> [AIM OF THE EXERCISE]: In the data below, find each line that contains the word "reconstruction" and copy it.

(Saved entries)
════════════════════
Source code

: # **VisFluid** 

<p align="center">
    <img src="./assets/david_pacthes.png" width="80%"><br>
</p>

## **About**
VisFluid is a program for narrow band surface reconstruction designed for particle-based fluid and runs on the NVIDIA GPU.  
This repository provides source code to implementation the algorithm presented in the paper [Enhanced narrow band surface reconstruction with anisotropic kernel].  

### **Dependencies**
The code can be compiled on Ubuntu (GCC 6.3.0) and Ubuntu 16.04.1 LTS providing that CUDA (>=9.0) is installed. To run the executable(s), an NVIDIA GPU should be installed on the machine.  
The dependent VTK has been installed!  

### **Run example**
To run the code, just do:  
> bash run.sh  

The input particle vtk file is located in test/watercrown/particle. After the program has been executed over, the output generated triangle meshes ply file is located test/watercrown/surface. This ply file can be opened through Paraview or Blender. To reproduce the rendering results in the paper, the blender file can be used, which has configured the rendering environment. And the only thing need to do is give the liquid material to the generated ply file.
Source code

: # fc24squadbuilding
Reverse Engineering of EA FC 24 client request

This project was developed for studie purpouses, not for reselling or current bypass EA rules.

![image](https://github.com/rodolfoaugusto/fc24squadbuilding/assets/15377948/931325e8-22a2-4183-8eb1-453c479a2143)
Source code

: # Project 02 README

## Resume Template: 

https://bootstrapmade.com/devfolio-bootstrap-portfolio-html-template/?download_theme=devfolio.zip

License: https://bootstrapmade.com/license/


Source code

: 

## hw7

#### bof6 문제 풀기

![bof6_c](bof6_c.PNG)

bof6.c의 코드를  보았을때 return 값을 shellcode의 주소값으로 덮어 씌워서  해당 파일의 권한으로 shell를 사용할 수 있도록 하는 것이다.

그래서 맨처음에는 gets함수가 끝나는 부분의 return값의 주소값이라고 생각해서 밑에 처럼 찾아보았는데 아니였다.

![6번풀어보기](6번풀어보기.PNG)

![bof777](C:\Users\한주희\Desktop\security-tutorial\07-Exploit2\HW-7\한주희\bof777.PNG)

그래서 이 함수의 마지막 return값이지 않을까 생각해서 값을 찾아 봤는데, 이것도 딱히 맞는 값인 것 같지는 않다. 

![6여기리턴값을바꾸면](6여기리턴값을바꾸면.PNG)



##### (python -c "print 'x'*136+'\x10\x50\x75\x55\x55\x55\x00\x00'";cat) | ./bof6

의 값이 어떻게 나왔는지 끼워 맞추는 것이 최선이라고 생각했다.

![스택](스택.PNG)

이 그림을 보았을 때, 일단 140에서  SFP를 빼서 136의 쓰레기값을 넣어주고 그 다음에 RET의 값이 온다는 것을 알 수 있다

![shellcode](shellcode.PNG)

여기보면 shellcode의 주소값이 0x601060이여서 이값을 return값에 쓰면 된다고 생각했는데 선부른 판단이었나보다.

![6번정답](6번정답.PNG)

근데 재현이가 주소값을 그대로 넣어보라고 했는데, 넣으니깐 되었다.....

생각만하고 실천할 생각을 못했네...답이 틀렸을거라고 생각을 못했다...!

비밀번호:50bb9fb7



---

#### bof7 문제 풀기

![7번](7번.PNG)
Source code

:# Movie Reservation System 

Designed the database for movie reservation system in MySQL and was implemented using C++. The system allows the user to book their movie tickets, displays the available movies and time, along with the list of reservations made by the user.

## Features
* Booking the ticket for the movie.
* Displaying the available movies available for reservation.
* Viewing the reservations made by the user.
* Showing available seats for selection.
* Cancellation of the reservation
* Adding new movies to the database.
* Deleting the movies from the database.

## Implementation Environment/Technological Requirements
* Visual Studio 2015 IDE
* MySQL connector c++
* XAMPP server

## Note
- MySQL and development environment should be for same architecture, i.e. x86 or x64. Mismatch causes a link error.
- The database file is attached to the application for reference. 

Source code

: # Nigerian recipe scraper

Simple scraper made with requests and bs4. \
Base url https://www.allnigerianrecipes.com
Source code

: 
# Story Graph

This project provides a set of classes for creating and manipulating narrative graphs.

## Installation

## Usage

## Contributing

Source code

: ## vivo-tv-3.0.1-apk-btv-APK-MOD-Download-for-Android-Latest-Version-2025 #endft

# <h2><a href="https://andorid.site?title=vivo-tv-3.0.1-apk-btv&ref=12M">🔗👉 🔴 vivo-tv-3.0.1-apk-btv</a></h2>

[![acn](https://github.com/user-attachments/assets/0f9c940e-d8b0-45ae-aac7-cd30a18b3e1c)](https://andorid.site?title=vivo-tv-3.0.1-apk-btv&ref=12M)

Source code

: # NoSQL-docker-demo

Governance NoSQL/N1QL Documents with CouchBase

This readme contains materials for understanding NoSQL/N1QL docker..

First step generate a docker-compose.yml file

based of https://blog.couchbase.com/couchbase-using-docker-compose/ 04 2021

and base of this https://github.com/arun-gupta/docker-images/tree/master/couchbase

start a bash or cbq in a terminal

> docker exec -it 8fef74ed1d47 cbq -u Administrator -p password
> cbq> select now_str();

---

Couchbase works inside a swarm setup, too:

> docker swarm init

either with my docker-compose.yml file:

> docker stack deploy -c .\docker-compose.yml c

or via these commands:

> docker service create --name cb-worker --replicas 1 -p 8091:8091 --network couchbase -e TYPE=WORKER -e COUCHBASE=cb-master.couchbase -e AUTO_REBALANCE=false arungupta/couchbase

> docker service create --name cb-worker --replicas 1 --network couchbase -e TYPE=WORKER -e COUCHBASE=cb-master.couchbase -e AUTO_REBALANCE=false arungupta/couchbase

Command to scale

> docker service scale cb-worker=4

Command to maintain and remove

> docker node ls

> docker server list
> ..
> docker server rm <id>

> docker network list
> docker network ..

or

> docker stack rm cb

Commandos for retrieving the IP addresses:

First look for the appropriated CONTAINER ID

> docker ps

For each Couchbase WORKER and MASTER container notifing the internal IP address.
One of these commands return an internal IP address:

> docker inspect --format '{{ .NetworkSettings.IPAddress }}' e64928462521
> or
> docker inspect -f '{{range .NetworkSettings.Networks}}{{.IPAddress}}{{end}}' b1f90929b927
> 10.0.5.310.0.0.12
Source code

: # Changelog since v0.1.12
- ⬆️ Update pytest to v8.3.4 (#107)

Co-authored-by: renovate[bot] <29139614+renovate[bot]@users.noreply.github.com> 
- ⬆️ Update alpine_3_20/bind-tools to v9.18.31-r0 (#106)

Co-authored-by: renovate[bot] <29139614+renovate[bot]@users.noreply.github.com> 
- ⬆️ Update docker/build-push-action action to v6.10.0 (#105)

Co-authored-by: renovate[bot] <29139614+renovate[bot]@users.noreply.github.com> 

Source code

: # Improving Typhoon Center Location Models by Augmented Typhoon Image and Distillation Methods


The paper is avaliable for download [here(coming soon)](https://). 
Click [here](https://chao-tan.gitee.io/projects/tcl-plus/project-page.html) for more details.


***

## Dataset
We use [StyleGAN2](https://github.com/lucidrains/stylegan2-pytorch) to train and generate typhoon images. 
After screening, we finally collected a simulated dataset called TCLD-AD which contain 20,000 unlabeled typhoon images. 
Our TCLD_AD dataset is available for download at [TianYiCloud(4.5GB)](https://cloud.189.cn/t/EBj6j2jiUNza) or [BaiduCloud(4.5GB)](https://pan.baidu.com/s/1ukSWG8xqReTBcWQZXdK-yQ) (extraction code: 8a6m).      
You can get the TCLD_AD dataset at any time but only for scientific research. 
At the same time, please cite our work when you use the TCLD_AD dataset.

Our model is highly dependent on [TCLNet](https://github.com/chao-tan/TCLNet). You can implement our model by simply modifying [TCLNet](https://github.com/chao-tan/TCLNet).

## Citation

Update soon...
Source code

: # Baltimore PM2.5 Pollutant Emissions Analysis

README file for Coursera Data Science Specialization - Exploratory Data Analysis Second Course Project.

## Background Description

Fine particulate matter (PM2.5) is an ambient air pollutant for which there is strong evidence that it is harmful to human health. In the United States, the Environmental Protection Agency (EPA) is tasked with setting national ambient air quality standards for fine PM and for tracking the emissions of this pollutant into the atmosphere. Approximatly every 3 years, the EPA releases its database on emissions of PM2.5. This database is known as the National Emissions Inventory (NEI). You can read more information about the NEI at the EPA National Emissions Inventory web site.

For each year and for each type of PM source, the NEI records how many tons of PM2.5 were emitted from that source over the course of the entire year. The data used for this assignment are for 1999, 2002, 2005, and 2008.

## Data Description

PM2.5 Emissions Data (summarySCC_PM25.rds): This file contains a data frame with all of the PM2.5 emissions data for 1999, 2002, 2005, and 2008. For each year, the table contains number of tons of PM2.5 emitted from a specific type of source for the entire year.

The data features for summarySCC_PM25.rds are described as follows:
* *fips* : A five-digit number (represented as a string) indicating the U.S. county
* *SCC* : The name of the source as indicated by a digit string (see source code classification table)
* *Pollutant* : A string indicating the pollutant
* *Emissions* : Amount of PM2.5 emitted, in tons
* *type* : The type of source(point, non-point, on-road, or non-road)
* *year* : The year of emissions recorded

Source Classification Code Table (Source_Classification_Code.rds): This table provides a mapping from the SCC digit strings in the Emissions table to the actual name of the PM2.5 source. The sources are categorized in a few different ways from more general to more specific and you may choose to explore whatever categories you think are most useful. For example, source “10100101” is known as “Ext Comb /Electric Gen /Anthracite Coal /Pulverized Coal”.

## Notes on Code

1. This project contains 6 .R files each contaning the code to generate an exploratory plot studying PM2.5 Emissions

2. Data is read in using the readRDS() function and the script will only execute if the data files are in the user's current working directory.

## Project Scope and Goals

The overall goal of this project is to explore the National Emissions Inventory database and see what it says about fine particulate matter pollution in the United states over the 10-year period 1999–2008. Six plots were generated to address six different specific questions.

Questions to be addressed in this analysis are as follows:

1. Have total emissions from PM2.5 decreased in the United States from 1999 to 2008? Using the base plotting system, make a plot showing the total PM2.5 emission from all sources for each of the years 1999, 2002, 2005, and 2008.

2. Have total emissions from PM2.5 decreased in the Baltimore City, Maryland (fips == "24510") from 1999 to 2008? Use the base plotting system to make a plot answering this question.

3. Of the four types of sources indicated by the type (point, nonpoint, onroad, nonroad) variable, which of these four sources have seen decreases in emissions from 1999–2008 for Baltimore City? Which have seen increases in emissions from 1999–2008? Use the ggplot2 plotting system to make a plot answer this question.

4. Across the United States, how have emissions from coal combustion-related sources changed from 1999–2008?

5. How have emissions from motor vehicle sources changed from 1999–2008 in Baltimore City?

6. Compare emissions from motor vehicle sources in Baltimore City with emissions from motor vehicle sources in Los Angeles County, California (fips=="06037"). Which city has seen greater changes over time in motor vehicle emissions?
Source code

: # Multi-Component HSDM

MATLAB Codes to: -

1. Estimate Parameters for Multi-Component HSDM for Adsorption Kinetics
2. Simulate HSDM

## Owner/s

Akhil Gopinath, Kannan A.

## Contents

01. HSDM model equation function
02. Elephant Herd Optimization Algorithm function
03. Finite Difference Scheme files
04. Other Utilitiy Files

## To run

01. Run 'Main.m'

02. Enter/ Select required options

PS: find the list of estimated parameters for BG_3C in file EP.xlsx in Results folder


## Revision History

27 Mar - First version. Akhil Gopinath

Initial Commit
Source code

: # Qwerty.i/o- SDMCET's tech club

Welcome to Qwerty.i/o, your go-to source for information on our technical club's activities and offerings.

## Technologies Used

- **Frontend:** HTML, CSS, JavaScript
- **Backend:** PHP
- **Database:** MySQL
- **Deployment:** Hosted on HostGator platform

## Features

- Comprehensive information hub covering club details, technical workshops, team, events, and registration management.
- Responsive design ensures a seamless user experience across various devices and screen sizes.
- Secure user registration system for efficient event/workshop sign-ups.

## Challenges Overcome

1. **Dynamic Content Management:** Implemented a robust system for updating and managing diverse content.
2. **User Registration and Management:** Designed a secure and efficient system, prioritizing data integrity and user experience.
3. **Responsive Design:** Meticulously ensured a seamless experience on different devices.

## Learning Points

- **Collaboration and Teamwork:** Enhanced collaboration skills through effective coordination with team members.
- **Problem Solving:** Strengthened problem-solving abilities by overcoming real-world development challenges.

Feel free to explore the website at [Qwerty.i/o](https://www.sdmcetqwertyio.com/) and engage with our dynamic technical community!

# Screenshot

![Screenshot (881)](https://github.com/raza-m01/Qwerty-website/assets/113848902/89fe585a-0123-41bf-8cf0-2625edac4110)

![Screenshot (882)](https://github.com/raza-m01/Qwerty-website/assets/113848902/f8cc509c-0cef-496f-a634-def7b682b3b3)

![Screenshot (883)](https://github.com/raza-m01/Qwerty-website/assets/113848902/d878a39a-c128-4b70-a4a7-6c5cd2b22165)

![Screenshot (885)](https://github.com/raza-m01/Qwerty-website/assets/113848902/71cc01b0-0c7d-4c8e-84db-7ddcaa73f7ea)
════════════════════
> [ANSWER SPACE]:
VisFluid is a program for narrow band surface reconstruction designed for particle-based fluid and runs on the NVIDIA GPU.  
This repository provides source code to implementation the algorithm presented in the paper [Enhanced narrow band surface reconstruction with anisotropic kernel].  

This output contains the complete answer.